Bias and Generalizability
Small samples are especially vulnerable to sampling bias, where the people in your study don’t reflect the broader population you care about. Every sample carries some risk of this, but larger samples naturally tend to capture more diversity. A small convenience sample, say 20 college students recruited from a psychology class, might skew heavily toward a particular age, income level, or cultural background. Any conclusions drawn from that group may simply not hold true for other populations.
This is the problem of external validity: can you generalize your findings beyond your specific participants? With a small, homogeneous group, the honest answer is often no. Larger and more carefully selected samples spread risk across more people and reduce the chance that any one subgroup’s characteristics dominate the results.
When Small Samples Are Acceptable
Not every study needs hundreds or thousands of participants. In rare disease research, for example, there may only be a few hundred people in the world with a particular condition. The FDA explicitly acknowledges this limitation and exercises what it calls “the broadest flexibility” in evaluating treatments for severely debilitating rare diseases. In these cases, researchers compensate by using more sensitive measurement tools, continuous rather than simple yes/no outcomes, and careful study designs that extract maximum information from each participant.
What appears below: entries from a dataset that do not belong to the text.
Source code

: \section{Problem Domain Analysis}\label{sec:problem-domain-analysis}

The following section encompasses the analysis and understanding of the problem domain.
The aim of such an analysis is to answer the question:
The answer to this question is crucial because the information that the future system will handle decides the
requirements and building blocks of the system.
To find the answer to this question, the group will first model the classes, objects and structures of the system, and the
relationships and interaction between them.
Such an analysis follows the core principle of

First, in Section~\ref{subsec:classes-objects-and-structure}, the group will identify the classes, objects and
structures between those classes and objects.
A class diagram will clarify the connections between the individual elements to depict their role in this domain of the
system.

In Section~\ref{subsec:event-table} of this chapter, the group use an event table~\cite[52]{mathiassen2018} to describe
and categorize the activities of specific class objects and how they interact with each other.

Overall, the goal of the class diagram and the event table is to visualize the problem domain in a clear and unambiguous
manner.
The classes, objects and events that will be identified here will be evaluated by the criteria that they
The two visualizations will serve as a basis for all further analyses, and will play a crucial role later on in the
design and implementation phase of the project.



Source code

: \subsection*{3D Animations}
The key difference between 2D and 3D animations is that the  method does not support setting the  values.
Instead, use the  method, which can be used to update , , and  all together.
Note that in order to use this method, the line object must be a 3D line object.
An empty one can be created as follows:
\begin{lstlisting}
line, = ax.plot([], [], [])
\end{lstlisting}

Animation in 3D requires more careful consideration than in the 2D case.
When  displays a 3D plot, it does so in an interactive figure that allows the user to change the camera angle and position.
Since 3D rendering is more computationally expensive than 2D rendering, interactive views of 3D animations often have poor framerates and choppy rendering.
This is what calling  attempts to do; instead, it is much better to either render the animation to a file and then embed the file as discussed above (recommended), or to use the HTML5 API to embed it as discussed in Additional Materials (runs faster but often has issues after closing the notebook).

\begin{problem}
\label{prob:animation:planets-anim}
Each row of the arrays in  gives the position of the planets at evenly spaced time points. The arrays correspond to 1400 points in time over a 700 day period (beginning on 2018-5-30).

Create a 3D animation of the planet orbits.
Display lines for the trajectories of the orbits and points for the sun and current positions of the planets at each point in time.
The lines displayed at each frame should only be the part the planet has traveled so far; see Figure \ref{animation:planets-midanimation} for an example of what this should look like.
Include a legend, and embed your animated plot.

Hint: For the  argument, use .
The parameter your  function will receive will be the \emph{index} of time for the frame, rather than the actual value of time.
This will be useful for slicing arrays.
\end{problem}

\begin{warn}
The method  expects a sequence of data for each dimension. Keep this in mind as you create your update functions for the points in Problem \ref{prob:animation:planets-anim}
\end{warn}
Pilot studies, which test whether a larger study is feasible, also operate with intentionally small samples. Recommendations for pilot study sizes vary widely, from as few as 24 participants total to as many as 70, depending on the expected effect size and what the pilot is trying to estimate. These aren’t designed to produce definitive answers. They’re designed to generate the preliminary data needed to plan a full-scale study.
Qualitative research follows different rules entirely. Interview-based studies often work with 12 to 15 participants in relatively similar populations, aiming for what researchers call “saturation,” the point where additional interviews stop revealing new themes or insights. In this context, depth of information matters more than breadth of numbers, and a sample of 15 can be entirely appropriate.
How to Tell If a Sample Is Too Small
Rather than memorizing a threshold number, the better question is whether a study was powered adequately for what it set out to find. Four things to look for: Was a power analysis done before the study began? What effect size were the researchers expecting? Did the study achieve at least 80% statistical power? And do the confidence intervals around the results look reasonably narrow?
If a study reports a result that isn’t statistically significant, a small sample is one of the first things to consider. The finding might genuinely be null, or the study might simply not have had enough participants to detect a real but modest effect. These two scenarios look identical in the data, which is exactly why underpowered studies are problematic. They can’t distinguish “no effect” from “not enough information.”
When reading health or science news, pay attention to participant counts. A study of 12 people suggesting a new supplement works should be treated very differently than a study of 1,200 people showing the same thing. The small study isn’t worthless, but it’s a starting point, not a conclusion.